### Problem statement
Here is a block of records. Copy every line in it that includes "subsection".
***** Dataset records *****
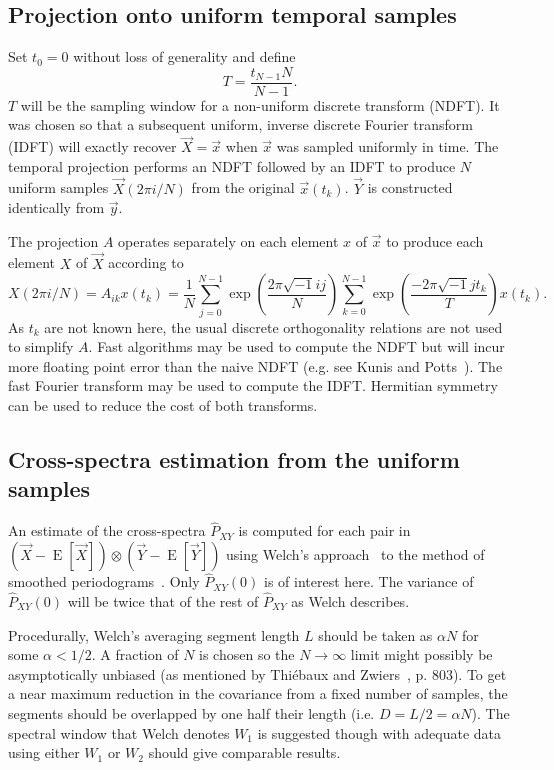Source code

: \documentclass[letterpaper,11pt,nointlimits,reqno]{amsart}
\begin{document}
\subsection*{Projection onto uniform temporal samples}

Set $t_0=0$ without loss of generality and define
$$
T = \frac{t_{N-1} N}{N-1}.
$$
$T$ will be the sampling window for a non-uniform discrete transform (NDFT).
It was chosen so that a subsequent uniform, inverse discrete Fourier transform
(IDFT) will exactly recover $\vec{X}=\vec{x}$ when $\vec{x}$ was sampled
uniformly in time.  The temporal projection performs an NDFT followed by an
IDFT to produce $N$ uniform samples $\vec{X}\left(2\pi{}i/N\right)$ from the
original $\vec{x}\left(t_k\right)$.  $\vec{Y}$ is constructed identically from
$\vec{y}$.

The projection $A$ operates separately on each element $x$ of $\vec{x}$
to produce each element $X$ of $\vec{X}$ according to
$$
    X\left(2\pi{}i/N\right)
    =
    A_{ik} x\left(t_k\right)
    =
    \frac{1}{N}
    \sum_{j=0}^{N-1} \exp\left(\frac{ 2\pi\sqrt{-1} i j   }{N} \right)
    \sum_{k=0}^{N-1} \exp\left(\frac{-2\pi\sqrt{-1} j t_k }{T} \right)
    x\left(t_k\right)
.
$$
As $t_k$ are not known here, the usual discrete orthogonality relations are not
used to simplify $A$.  Fast algorithms may be used to compute the NDFT but will
incur more floating point error than the naive NDFT (e.g. see Kunis and
Potts~\cite{Kunis2008Time}).  The fast Fourier transform may be used to compute
the IDFT.  Hermitian symmetry can be used to reduce the cost of both
transforms.

\subsection*{Cross-spectra estimation from the uniform samples}

An estimate of the cross-spectra $\hat{P}_{XY}$ is computed for each pair in
$\left(\vec{X} - \operatorname{E}\left[\vec{X}\right]\right) \otimes
\left(\vec{Y} - \operatorname{E}\left[\vec{Y}\right]\right)$ using Welch's
approach~\cite{Welch1967Use} to the method of smoothed
periodograms~\cite{Bartlett1948Smoothing}.  Only $\hat{P}_{XY}(0)$ is of
interest here.  The variance of $\hat{P}_{XY}(0)$ will be twice that of the
rest of $\hat{P}_{XY}$ as Welch describes.

Procedurally, Welch's averaging segment length $L$ should be taken as
$\alpha{}N$ for some $\alpha<1/2$.  A fraction of $N$ is chosen so the
$N\to\infty$ limit might possibly be asymptotically unbiased (as mentioned by
Thi\'{e}baux and Zwiers~\cite{Thiebaux1984Interpretation}, p. 803).  To get a
near maximum reduction in the covariance from a fixed number of samples, the
segments should be overlapped by one half their length (i.e.  $D = L / 2 =
\alpha{}N$).  The spectral window that Welch denotes $W_1$ is suggested though
with adequate data using either $W_1$ or $W_2$ should give comparable results.
\end{document}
*****
### Response area
\subsection*{Projection onto uniform temporal samples}
\subsection*{Cross-spectra estimation from the uniform samples}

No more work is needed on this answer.